(Collected data)
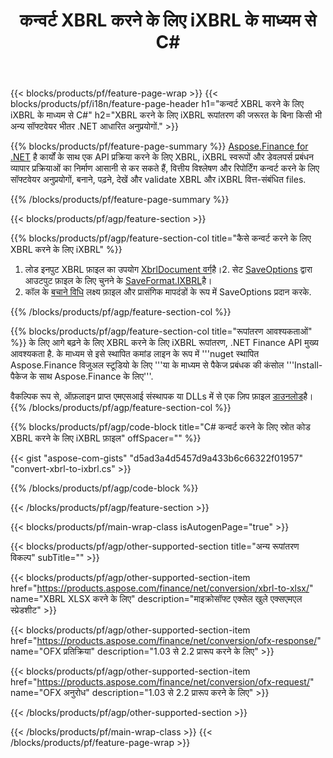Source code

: ﻿---
title: कन्वर्ट XBRL करने के लिए iXBRL के माध्यम से C#
description: नमूना कोड के लिए XBRL करने के लिए iXBRL C# रूपांतरण है। उपयोग API उदाहरण कोड बैच के लिए XBRL फ़ाइलों को iXBRL भीतर रूपांतरण .NET आधारित अनुप्रयोगों. 
url: /hi/net/conversion/xbrl-to-ixbrl/
family: finance
platformtag: net
feature: convert
informat: XBRL
outformat: iXBRL
otherformats: XLSX
---
{{< blocks/products/pf/feature-page-wrap >}}
{{< blocks/products/pf/i18n/feature-page-header h1="कन्वर्ट XBRL करने के लिए iXBRL के माध्यम से C#" h2="XBRL करने के लिए iXBRL रूपांतरण की जरूरत के बिना किसी भी अन्य सॉफ्टवेयर भीतर .NET आधारित अनुप्रयोगों." >}}

{{% blocks/products/pf/feature-page-summary %}}
[Aspose.Finance for .NET](https://products.aspose.com/finance/net/) है कार्यों के साथ एक API प्रक्रिया करने के लिए XBRL, iXBRL स्वरूपों और डेवलपर्स प्रबंधन व्यापार प्रक्रियाओं का निर्माण आसानी से कर सकते हैं, वित्तीय विश्लेषण और रिपोर्टिंग कन्वर्ट करने के लिए सॉफ्टवेयर अनुप्रयोगों, बनाने, पढ़ने, देखें और validate XBRL और iXBRL वित्त-संबंधित files. 

{{% /blocks/products/pf/feature-page-summary %}}

{{< blocks/products/pf/agp/feature-section >}}

{{% blocks/products/pf/agp/feature-section-col title="कैसे कन्वर्ट करने के लिए XBRL करने के लिए iXBRL" %}}
1. लोड इनपुट XBRL फ़ाइल का उपयोग [XbrlDocument वर्ग](https://apireference.aspose.com/finance/net/aspose.finance.xbrl/xbrldocument)है।2. सेट [SaveOptions](https://apireference.aspose.com/finance/net/aspose.finance.xbrl/saveoptions) द्वारा आउटपुट फ़ाइल के लिए चुनने के [SaveFormat.IXBRL](https://apireference.aspose.com/finance/net/aspose.finance.xbrl/saveformat)है।
3. कॉल के [बचाने विधि](https://apireference.aspose.com/finance/net/aspose.finance.xbrl.xbrldocument/save/methods/2) लक्ष्य फ़ाइल और प्रासंगिक मापदंडों के रूप में SaveOptions प्रदान करके.

{{% /blocks/products/pf/agp/feature-section-col %}}

{{% blocks/products/pf/agp/feature-section-col title="रूपांतरण आवश्यकताओं" %}}
के लिए आगे बढ़ने के लिए XBRL करने के लिए iXBRL रूपांतरण, .NET Finance API मुख्य आवश्यकता है. के माध्यम से इसे स्थापित कमांड लाइन के रूप में '''nuget स्थापित Aspose.Finance विजुअल स्टूडियो के लिए '''या के माध्यम से पैकेज प्रबंधक की कंसोल '''Install-पैकेज के साथ Aspose.Finance के लिए'''.

वैकल्पिक रूप से, ऑफ़लाइन प्राप्त एमएसआई संस्थापक या DLLs में से एक ज़िप फ़ाइल [डाउनलोड](https://downloads.aspose.com/finance/net)है।
{{% /blocks/products/pf/agp/feature-section-col %}}

{{% blocks/products/pf/agp/code-block title="C# कन्वर्ट करने के लिए स्रोत कोड XBRL करने के लिए iXBRL फ़ाइल" offSpacer="" %}}

{{< gist "aspose-com-gists" "d5ad3a4d5457d9a433b6c66322f01957" "convert-xbrl-to-ixbrl.cs" >}}

{{% /blocks/products/pf/agp/code-block %}}

{{< /blocks/products/pf/agp/feature-section >}}

{{< blocks/products/pf/main-wrap-class isAutogenPage="true" >}}

{{< blocks/products/pf/agp/other-supported-section title="अन्य रूपांतरण विकल्प" subTitle="" >}}

{{< blocks/products/pf/agp/other-supported-section-item href="https://products.aspose.com/finance/net/conversion/xbrl-to-xlsx/" name="XBRL XLSX करने के लिए" description="माइक्रोसॉफ्ट एक्सेल खुले एक्सएमएल स्प्रेडशीट" >}}

{{< blocks/products/pf/agp/other-supported-section-item href="https://products.aspose.com/finance/net/conversion/ofx-response/" name="OFX प्रतिक्रिया" description="1.03 से 2.2 प्रारूप करने के लिए" >}}

{{< blocks/products/pf/agp/other-supported-section-item href="https://products.aspose.com/finance/net/conversion/ofx-request/" name="OFX अनुरोध" description="1.03 से 2.2 प्रारूप करने के लिए" >}}

{{< /blocks/products/pf/agp/other-supported-section >}}

{{< /blocks/products/pf/main-wrap-class >}}
{{< /blocks/products/pf/feature-page-wrap >}}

# Aim of the task:
The output should consist of the records above, reproduced exactly, without pictures.

# Solved exercise:
Source code

: ﻿---
title: कन्वर्ट XBRL करने के लिए iXBRL के माध्यम से C#
description: नमूना कोड के लिए XBRL करने के लिए iXBRL C# रूपांतरण है। उपयोग API उदाहरण कोड बैच के लिए XBRL फ़ाइलों को iXBRL भीतर रूपांतरण .NET आधारित अनुप्रयोगों. 
url: /hi/net/conversion/xbrl-to-ixbrl/
family: finance
platformtag: net
feature: convert
informat: XBRL
outformat: iXBRL
otherformats: XLSX
---
{{< blocks/products/pf/feature-page-wrap >}}
{{< blocks/products/pf/i18n/feature-page-header h1="कन्वर्ट XBRL करने के लिए iXBRL के माध्यम से C#" h2="XBRL करने के लिए iXBRL रूपांतरण की जरूरत के बिना किसी भी अन्य सॉफ्टवेयर भीतर .NET आधारित अनुप्रयोगों." >}}

{{% blocks/products/pf/feature-page-summary %}}
[Aspose.Finance for .NET](https://products.aspose.com/finance/net/) है कार्यों के साथ एक API प्रक्रिया करने के लिए XBRL, iXBRL स्वरूपों और डेवलपर्स प्रबंधन व्यापार प्रक्रियाओं का निर्माण आसानी से कर सकते हैं, वित्तीय विश्लेषण और रिपोर्टिंग कन्वर्ट करने के लिए सॉफ्टवेयर अनुप्रयोगों, बनाने, पढ़ने, देखें और validate XBRL और iXBRL वित्त-संबंधित files. 

{{% /blocks/products/pf/feature-page-summary %}}

{{< blocks/products/pf/agp/feature-section >}}

{{% blocks/products/pf/agp/feature-section-col title="कैसे कन्वर्ट करने के लिए XBRL करने के लिए iXBRL" %}}
1. लोड इनपुट XBRL फ़ाइल का उपयोग [XbrlDocument वर्ग](https://apireference.aspose.com/finance/net/aspose.finance.xbrl/xbrldocument)है।2. सेट [SaveOptions](https://apireference.aspose.com/finance/net/aspose.finance.xbrl/saveoptions) द्वारा आउटपुट फ़ाइल के लिए चुनने के [SaveFormat.IXBRL](https://apireference.aspose.com/finance/net/aspose.finance.xbrl/saveformat)है।
3. कॉल के [बचाने विधि](https://apireference.aspose.com/finance/net/aspose.finance.xbrl.xbrldocument/save/methods/2) लक्ष्य फ़ाइल और प्रासंगिक मापदंडों के रूप में SaveOptions प्रदान करके.

{{% /blocks/products/pf/agp/feature-section-col %}}

{{% blocks/products/pf/agp/feature-section-col title="रूपांतरण आवश्यकताओं" %}}
के लिए आगे बढ़ने के लिए XBRL करने के लिए iXBRL रूपांतरण, .NET Finance API मुख्य आवश्यकता है. के माध्यम से इसे स्थापित कमांड लाइन के रूप में '''nuget स्थापित Aspose.Finance विजुअल स्टूडियो के लिए '''या के माध्यम से पैकेज प्रबंधक की कंसोल '''Install-पैकेज के साथ Aspose.Finance के लिए'''.

वैकल्पिक रूप से, ऑफ़लाइन प्राप्त एमएसआई संस्थापक या DLLs में से एक ज़िप फ़ाइल [डाउनलोड](https://downloads.aspose.com/finance/net)है।
{{% /blocks/products/pf/agp/feature-section-col %}}

{{% blocks/products/pf/agp/code-block title="C# कन्वर्ट करने के लिए स्रोत कोड XBRL करने के लिए iXBRL फ़ाइल" offSpacer="" %}}

{{< gist "aspose-com-gists" "d5ad3a4d5457d9a433b6c66322f01957" "convert-xbrl-to-ixbrl.cs" >}}

{{% /blocks/products/pf/agp/code-block %}}

{{< /blocks/products/pf/agp/feature-section >}}

{{< blocks/products/pf/main-wrap-class isAutogenPage="true" >}}

{{< blocks/products/pf/agp/other-supported-section title="अन्य रूपांतरण विकल्प" subTitle="" >}}

{{< blocks/products/pf/agp/other-supported-section-item href="https://products.aspose.com/finance/net/conversion/xbrl-to-xlsx/" name="XBRL XLSX करने के लिए" description="माइक्रोसॉफ्ट एक्सेल खुले एक्सएमएल स्प्रेडशीट" >}}

{{< blocks/products/pf/agp/other-supported-section-item href="https://products.aspose.com/finance/net/conversion/ofx-response/" name="OFX प्रतिक्रिया" description="1.03 से 2.2 प्रारूप करने के लिए" >}}

{{< blocks/products/pf/agp/other-supported-section-item href="https://products.aspose.com/finance/net/conversion/ofx-request/" name="OFX अनुरोध" description="1.03 से 2.2 प्रारूप करने के लिए" >}}

{{< /blocks/products/pf/agp/other-supported-section >}}

{{< /blocks/products/pf/main-wrap-class >}}
{{< /blocks/products/pf/feature-page-wrap >}}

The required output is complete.